━━━ Supplied data

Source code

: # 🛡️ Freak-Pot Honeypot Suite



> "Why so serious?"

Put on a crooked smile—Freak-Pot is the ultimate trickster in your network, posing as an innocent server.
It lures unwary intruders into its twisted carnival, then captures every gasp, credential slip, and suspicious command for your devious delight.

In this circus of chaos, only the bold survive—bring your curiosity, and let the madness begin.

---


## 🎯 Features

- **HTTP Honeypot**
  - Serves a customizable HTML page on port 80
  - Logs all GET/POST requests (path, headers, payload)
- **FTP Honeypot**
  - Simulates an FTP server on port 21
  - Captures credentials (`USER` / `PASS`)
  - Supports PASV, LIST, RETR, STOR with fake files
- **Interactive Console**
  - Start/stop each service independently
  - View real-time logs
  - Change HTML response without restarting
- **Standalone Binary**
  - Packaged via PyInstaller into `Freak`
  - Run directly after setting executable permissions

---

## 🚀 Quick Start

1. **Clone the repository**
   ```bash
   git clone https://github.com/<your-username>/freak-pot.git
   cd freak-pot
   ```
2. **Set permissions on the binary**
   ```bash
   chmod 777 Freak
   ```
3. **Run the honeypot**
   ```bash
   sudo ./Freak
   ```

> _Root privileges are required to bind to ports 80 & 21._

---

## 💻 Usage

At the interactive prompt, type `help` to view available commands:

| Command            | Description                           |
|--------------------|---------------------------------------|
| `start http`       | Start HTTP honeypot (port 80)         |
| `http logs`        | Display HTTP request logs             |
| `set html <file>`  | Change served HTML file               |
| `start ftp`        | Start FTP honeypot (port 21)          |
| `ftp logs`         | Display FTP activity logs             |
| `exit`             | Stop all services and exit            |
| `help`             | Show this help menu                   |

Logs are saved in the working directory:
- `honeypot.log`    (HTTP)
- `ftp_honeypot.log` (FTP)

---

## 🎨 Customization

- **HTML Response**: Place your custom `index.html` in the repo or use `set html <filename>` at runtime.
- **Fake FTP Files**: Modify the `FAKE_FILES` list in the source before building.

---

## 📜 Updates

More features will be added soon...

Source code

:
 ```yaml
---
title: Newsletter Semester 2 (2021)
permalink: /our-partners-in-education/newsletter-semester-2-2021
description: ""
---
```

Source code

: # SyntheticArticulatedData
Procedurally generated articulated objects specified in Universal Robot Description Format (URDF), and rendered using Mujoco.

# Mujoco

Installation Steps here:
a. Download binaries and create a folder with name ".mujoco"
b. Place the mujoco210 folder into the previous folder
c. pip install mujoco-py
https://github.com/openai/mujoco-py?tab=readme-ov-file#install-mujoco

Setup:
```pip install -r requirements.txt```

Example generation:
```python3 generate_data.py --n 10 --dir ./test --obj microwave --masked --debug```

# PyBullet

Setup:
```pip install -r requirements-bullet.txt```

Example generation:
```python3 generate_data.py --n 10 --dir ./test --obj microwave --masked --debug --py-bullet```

━━━━━━

What you should do: Return exactly, and only, the lines from the start of the listing through the line with "- Packaged via".

Written answer:
Source code

: # 🛡️ Freak-Pot Honeypot Suite



> "Why so serious?"

Put on a crooked smile—Freak-Pot is the ultimate trickster in your network, posing as an innocent server.
It lures unwary intruders into its twisted carnival, then captures every gasp, credential slip, and suspicious command for your devious delight.

In this circus of chaos, only the bold survive—bring your curiosity, and let the madness begin.

---


## 🎯 Features

- **HTTP Honeypot**
  - Serves a customizable HTML page on port 80
  - Logs all GET/POST requests (path, headers, payload)
- **FTP Honeypot**
  - Simulates an FTP server on port 21
  - Captures credentials (`USER` / `PASS`)
  - Supports PASV, LIST, RETR, STOR with fake files
- **Interactive Console**
  - Start/stop each service independently
  - View real-time logs
  - Change HTML response without restarting
- **Standalone Binary**
  - Packaged via PyInstaller into `Freak`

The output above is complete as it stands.